Scott: As a writer it is interesting to hear what other writers read in their spare time. It is often surprising to hear the genres and variety of books other authors read. Can you tell us what are you reading at the moment and what you five favourite books are?

Adam: I read all the time: in bed before I go to sleep, when I’m sitting on the loo, on the train, when I’ve an odd moment, sitting in a chair, whilst I’m waiting for the kettle to boil, whilst the telly is on, whilst I’m cooking (a book in one hand, a pan in another, you see how it goes). My wife told me off for reading whilst I was driving, once. I mean, I wasn’t actually reading and driving at the same time; but—well, you know. Waiting at a red light. A book on the passenger seat. Pick it up, read a sentence, read another, hear the car behind me beeping, put the book down … and so on. If I were asked to offer advice to a new writer it would be: read as much as you can, as widely as you can. What am I reading right now? Well, I’m typing this in the evening (UK time) of the 7th December 2010. I’ve just finished reading Paolo Bacigalupi’s The Windup Girl, because the Guardian asked me to review it (it’s good). I’ve also just re-read Edmund Gosse’s Father and Son (1907), because I have to lecture on it, this Friday (it’s really, really good). And, connected with that, earlier this afternoon I read quickly through Gosse’s father’s Omphalos (1857) on Google Books’ collection of out of copyright stuff. Omphalos is an attempt to reconcile Genesis with geological science, marvellously and ingeniously bonkers. I’m now reading David Mitchell’s The Thousand Autumns of Jacob de Zoet, which is OK so far, although it’s not really blowing my mind. Or any other part of my anatomy. My five favourite books? That’s a really tough call. The big influences on me as a writer are things like Tolkien’s Lord of the Rings, which I read first when I was twelve and have read every year since, more or less; Le Guin’s Dispossessed; Nabokov’s Pnin, or some of his short stories; one of the big late Dickens—Bleak House, maybe; or Dorrit—an early Chris Priest novel and … or wait, is that five?

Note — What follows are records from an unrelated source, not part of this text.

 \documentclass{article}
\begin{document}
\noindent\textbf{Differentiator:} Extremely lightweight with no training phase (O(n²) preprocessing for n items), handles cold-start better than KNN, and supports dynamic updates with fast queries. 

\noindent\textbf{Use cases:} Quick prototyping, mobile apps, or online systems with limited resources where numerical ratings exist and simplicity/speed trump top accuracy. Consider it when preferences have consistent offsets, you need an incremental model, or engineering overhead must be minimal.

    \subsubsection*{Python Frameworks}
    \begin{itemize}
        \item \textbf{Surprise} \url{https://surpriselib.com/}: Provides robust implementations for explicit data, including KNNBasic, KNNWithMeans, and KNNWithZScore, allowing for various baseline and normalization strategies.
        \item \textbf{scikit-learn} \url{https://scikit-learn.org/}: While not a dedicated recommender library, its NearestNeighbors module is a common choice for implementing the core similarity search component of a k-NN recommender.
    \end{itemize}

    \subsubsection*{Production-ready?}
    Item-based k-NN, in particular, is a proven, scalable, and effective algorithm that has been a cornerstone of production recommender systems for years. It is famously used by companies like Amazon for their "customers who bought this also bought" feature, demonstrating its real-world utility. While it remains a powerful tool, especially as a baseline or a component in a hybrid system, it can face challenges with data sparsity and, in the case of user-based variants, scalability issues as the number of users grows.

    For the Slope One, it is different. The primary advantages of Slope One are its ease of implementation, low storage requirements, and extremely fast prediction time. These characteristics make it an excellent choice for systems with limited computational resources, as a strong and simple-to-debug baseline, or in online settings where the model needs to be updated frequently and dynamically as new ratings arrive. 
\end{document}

Scott: There seems to be a lot more options available to authors to get published now compared to say a decade ago. What advice would you offer to unpublished writers in approaching publishers for the first time?

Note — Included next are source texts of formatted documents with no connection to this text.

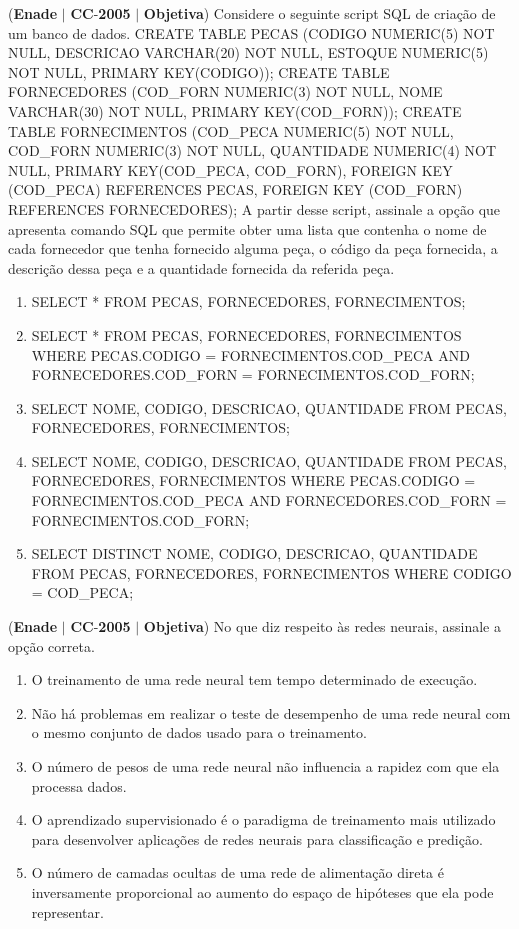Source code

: \documentclass{exam}
\begin{document}
\begin{questions}
\question (\textbf{Enade} $|$ \textbf{CC}-\textbf{2005} $|$ \textbf{Objetiva})
Considere o seguinte script SQL de criação de um banco de
dados.
CREATE TABLE PECAS (CODIGO NUMERIC(5) NOT NULL,
DESCRICAO VARCHAR(20) NOT NULL,
ESTOQUE NUMERIC(5) NOT NULL,
PRIMARY KEY(CODIGO));
CREATE TABLE FORNECEDORES
(COD\_FORN NUMERIC(3) NOT NULL,
NOME VARCHAR(30) NOT NULL,
PRIMARY KEY(COD\_FORN));
CREATE TABLE FORNECIMENTOS
(COD\_PECA NUMERIC(5) NOT NULL,
COD\_FORN NUMERIC(3) NOT NULL,
QUANTIDADE NUMERIC(4) NOT NULL,
PRIMARY KEY(COD\_PECA, COD\_FORN),
FOREIGN KEY (COD\_PECA) REFERENCES PECAS,
FOREIGN KEY (COD\_FORN) REFERENCES
FORNECEDORES);
A partir desse script, assinale a opção que apresenta comando
SQL que permite obter uma lista que contenha o nome de cada
fornecedor que tenha fornecido alguma peça, o código da peça
fornecida, a descrição dessa peça e a quantidade fornecida da
referida peça.
	\begin{enumerate}[label=\alph*)]
		\item  SELECT * FROM PECAS, FORNECEDORES,
FORNECIMENTOS;
		\item  SELECT * FROM PECAS, FORNECEDORES,
FORNECIMENTOS WHERE PECAS.CODIGO =
FORNECIMENTOS.COD\_PECA AND
FORNECEDORES.COD\_FORN =
FORNECIMENTOS.COD\_FORN;
		\item  SELECT NOME, CODIGO, DESCRICAO, QUANTIDADE
FROM PECAS, FORNECEDORES, FORNECIMENTOS;
		\item  SELECT NOME, CODIGO, DESCRICAO, QUANTIDADE
FROM PECAS, FORNECEDORES, FORNECIMENTOS
WHERE PECAS.CODIGO = FORNECIMENTOS.COD\_PECA
AND FORNECEDORES.COD\_FORN =
FORNECIMENTOS.COD\_FORN;
		\item  SELECT DISTINCT NOME, CODIGO, DESCRICAO,
QUANTIDADE
FROM PECAS, FORNECEDORES, FORNECIMENTOS
WHERE CODIGO = COD\_PECA;
	\end{enumerate}

\question (\textbf{Enade} $|$ \textbf{CC}-\textbf{2005} $|$ \textbf{Objetiva})
No que diz respeito às redes neurais, assinale a opção correta.
	\begin{enumerate}[label=\alph*)]
		\item  O treinamento de uma rede neural tem tempo determinado de
execução.
		\item  Não há problemas em realizar o teste de desempenho de uma
rede neural com o mesmo conjunto de dados usado para o
treinamento.
		\item  O número de pesos de uma rede neural não influencia a
rapidez com que ela processa dados.
		\item  O aprendizado supervisionado é o paradigma de treinamento
mais utilizado para desenvolver aplicações de redes neurais
para classificação e predição.
		\item  O número de camadas ocultas de uma rede de alimentação
direta é inversamente proporcional ao aumento do espaço de
hipóteses que ela pode representar.
	\end{enumerate}


\end{questions}
\end{document}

Adam: Be professional. It’s probably a good idea to get yourself an agent, but if you don’t: do a little research, treat the publishers as human beings, be professional, show a little respect, and a little common sense.

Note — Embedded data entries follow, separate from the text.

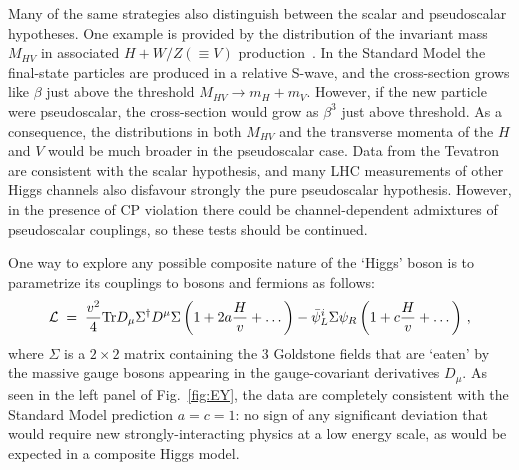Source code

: \documentclass[12pt]{article}
\numberwithin{equation}{section}
\begin{document}
Many of the same strategies also distinguish between the scalar and pseudoscalar
hypotheses. One example is provided by the distribution of the invariant mass $M_{HV}$ in associated $H + W/Z (\equiv V)$ production~\cite{H+V}.
In the Standard Model the final-state particles are produced in a relative S-wave, and the cross-section
grows like $\beta$ just above the threshold $M_{HV} \to m_H + m_V$. However, if the new particle were pseudoscalar,
the cross-section would grow as $\beta^3$ just above threshold. As a consequence,  the distributions in both $M_{HV}$
and the transverse momenta of the $H$ and $V$ would be much broader in the pseudoscalar case.
Data from the Tevatron are consistent with the scalar hypothesis, and many LHC measurements of other Higgs channels
also disfavour strongly the pure pseudoscalar hypothesis.
However, in the presence of CP violation there could be channel-dependent admixtures of pseudoscalar
couplings, so these tests should be continued.

One way to explore any possible composite nature of the `Higgs' boson is to parametrize its couplings to bosons and fermions as follows:
\begin{equation}
{\cal L} \; = \; \frac{v^2}{4} {\rm Tr} D_\mu \Sigma^\dagger D^\mu \Sigma \left( 1 + 2 a \frac{H}{v} + \dots \right) 
- {\bar \psi}^i_L \Sigma \psi_R \left(1 + c \frac{H}{v} + \dots \right) \, ,
\label{calL}
\end{equation}
where $\Sigma$ is a $2 \times 2$ matrix containing the 3 Goldstone fields that are `eaten' by the massive
gauge bosons appearing in the gauge-covariant derivatives $D_\mu$.
As seen in the left panel of Fig.~\ref{fig:EY}, the data are completely consistent with the Standard Model prediction $a = c = 1$:
no sign of any significant deviation that would require new strongly-interacting physics at a low energy scale,
as would be expected in a composite Higgs model.
\end{document}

Scott: If you were stranded on a desert island, what five authors would you like to have as companions and why?

Adam: I’d want five very large, very buoyant writers, so I could strap them altogether to make a raft and come home. G K Chesterton, Dumas père, the rather wonderful Sam Sykes, writers like that. To be honest, I don’t know if I like the sound of this desert island very much. What’s the bookshop situation here? How easy is it for me to get coffee, and new books? Do they play cricket? What am I doing here?

Scott: Thank you very much for your time. I look forward to your next book.

Thank you! No, it’s a greater honour for me.